On Monday, Gina Haspel made a rare public statement. It contained both a small favor and a veiled rebuke to President Trump. It was an intelligence agency kind of statement: opaque in verbiage but clear in meaning if you know the coded language of White House-Langley relations.
The CIA director didn’t comment on the multiplying reports that the Trump White House has known for months, if not a year, about CIA reports that a Russian military intelligence unit offered bounties to Afghan rebels who killed American soldiers.
She didn’t respond to Trump’s claim that U.S. intelligence officials told him “they told did not find the info credible,” at least not directly.
Haspel didn’t say anything about Russia.
But in two paragraphs of bureaucratic boilerplate, Haspel all but confirmed that the CIA delivered timely, sensitive information about the bounty offer to the White House. That was the rebuke. The veiled message was gift-wrapped with language criticizing leaks that might appeal to the president and his loyalists. That was the small favor.
Here’s how Haspel put it:
“When developing intelligence assessments, initial tactical reports often require additional collection and validation.
In other words, the CIA needs time to corroborate real threats to U.S. forces. But, she added, CIA distributes preliminary intelligence findings widely to increase readiness.
In general, preliminary Force Protection information is shared throughout the national security community—and with U.S. allies—as part of our ongoing efforts to ensure the safety of coalition forces overseas.

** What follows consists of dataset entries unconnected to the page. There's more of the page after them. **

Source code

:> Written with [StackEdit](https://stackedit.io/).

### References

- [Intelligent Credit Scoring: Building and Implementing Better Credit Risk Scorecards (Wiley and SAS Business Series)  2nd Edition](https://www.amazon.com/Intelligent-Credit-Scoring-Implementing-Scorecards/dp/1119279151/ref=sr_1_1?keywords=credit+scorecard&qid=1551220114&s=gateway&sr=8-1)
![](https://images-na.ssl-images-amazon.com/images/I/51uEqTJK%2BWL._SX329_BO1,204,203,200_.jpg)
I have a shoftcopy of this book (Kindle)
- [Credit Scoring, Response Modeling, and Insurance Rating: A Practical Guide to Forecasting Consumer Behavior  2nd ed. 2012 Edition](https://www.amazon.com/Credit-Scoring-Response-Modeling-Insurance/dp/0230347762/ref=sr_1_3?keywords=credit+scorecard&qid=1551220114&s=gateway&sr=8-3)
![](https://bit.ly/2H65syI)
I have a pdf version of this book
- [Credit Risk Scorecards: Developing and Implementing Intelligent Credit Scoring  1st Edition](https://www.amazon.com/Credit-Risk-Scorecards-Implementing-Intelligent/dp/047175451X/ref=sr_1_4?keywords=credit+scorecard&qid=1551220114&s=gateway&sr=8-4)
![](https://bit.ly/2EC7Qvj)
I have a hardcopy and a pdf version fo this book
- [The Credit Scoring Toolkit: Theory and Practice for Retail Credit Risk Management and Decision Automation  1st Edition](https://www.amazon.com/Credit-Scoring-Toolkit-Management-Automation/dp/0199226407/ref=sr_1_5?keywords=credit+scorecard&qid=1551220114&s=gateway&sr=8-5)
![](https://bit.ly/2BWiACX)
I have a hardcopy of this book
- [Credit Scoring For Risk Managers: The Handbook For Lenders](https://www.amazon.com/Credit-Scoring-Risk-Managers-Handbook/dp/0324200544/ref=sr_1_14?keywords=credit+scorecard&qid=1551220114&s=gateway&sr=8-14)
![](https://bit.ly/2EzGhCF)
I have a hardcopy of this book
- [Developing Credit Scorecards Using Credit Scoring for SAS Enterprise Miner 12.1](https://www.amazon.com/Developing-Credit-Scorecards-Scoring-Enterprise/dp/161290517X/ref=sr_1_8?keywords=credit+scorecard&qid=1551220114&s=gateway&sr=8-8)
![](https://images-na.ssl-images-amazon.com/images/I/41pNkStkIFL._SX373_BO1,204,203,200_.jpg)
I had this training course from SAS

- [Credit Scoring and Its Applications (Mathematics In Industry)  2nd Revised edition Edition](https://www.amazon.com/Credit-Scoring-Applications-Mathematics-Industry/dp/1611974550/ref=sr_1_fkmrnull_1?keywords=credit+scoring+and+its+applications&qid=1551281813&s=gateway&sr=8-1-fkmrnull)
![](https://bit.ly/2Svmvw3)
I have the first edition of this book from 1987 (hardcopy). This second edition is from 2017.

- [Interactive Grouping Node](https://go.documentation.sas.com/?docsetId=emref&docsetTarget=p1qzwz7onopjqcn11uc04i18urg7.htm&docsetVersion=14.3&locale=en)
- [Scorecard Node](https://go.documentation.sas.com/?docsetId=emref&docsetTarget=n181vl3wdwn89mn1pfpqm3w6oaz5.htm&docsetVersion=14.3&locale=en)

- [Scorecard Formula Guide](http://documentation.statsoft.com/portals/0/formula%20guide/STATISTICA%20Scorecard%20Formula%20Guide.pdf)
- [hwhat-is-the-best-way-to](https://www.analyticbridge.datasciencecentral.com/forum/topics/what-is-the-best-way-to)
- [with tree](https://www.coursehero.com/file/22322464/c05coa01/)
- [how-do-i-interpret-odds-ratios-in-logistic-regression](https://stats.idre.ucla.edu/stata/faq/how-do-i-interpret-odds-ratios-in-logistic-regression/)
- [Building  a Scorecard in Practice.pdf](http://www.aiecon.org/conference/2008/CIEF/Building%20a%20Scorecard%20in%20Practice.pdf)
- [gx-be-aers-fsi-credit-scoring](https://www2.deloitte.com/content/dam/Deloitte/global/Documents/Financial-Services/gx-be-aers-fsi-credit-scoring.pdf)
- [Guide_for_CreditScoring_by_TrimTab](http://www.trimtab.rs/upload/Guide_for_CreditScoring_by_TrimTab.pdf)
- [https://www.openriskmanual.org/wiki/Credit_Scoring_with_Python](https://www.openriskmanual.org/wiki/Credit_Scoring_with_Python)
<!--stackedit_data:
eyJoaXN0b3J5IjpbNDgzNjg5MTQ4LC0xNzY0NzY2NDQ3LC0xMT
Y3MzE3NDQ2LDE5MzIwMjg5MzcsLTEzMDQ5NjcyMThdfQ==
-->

The clear implication is that recent news reports on the Russian bounty have described this internal CIA process. Haspel does not say those reports were inaccurate. She said:
Leaks compromise and disrupt the critical interagency work to collect, assess, and ascribe culpability.
This is pretty standard fare for a CIA director, and Haspel sound any alarms, so the embattled president may not be appeased. Haspel went on to underscore the agency’s position that the Russian threat in Afghanistan was real.
Hostile states’ use of proxies in war zones to inflict damage on U.S. interests and troops is a constant, longstanding concern.
Haspel stressed the CIA only brief “reliable intelligence,” and she said the CIA was determined to protect American forces.
CIA will continue to pursue every lead; analyze the information we collect with critical, objective eyes; and brief reliable intelligence to protect U.S. forces deployed around the world.”
Which begs the questions everybody is asking: Was President Trump determined to protect American troops? Or his friendship with Russian President Vladimir Putin?
Haspel’s Way
In her twenty five months as director, Haspel has zig-zagged between staking out independent positions from Trump and currying favor with him.
Much to the annoyance of the White House, Haspel backed the CIA’s finding that Saudi Crown Prince Mohammed bin Salman, friend and business partner of Jared Kushner, ordered the assassination of Washington Post columnist Jamal Khashoggi. When Haspel testified accurately in January 2019, that Iran remained in compliance with the international nuclear pact, Trump threw a hissy fit.
Other times, Haspel curries favor with Trump. Once, in an unbidden public statement, she described him as an “engaged and knowledgable” consumer of intelligence, a claim no fact checker can verify. Haspel stood and cheered during Trump’s State of the Union address, something that, by tradition, generals and Supreme Court justices and CIA directors never do. Her “hero worship” betrayed the agency’s mission, said one ex-officer.
Now she seems to be tacking away from Trump as he struggles to explain his response to the CIA’s reports.